● **HOW TO COMPLETE THIS TASK**
Search the data for the word "都是人类理解自身思维方式的一次深化" and copy every line that contains it.

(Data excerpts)
################

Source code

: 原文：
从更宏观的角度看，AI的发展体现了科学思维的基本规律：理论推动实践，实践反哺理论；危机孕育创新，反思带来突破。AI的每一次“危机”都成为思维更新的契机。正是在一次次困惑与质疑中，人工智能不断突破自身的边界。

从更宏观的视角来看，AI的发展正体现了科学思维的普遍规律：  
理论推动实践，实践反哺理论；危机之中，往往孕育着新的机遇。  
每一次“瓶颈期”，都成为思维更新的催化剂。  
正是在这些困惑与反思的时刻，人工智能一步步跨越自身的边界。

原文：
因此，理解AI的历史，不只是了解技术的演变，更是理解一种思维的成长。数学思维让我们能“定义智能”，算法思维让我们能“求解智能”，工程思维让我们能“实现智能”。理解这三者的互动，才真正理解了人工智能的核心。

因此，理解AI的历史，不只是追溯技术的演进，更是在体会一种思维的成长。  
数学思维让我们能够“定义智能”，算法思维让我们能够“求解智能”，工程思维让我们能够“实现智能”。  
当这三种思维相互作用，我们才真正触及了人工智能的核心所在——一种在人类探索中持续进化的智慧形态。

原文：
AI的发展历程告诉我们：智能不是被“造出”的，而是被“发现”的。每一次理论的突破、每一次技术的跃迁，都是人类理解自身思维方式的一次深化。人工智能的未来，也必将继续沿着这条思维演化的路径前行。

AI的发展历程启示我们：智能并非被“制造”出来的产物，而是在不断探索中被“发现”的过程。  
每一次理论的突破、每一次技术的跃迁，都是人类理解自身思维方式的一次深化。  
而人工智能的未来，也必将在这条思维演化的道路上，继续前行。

################

● **TASK RESULT**
AI的发展历程告诉我们：智能不是被“造出”的，而是被“发现”的。每一次理论的突破、每一次技术的跃迁，都是人类理解自身思维方式的一次深化。人工智能的未来，也必将继续沿着这条思维演化的路径前行。
每一次理论的突破、每一次技术的跃迁，都是人类理解自身思维方式的一次深化。  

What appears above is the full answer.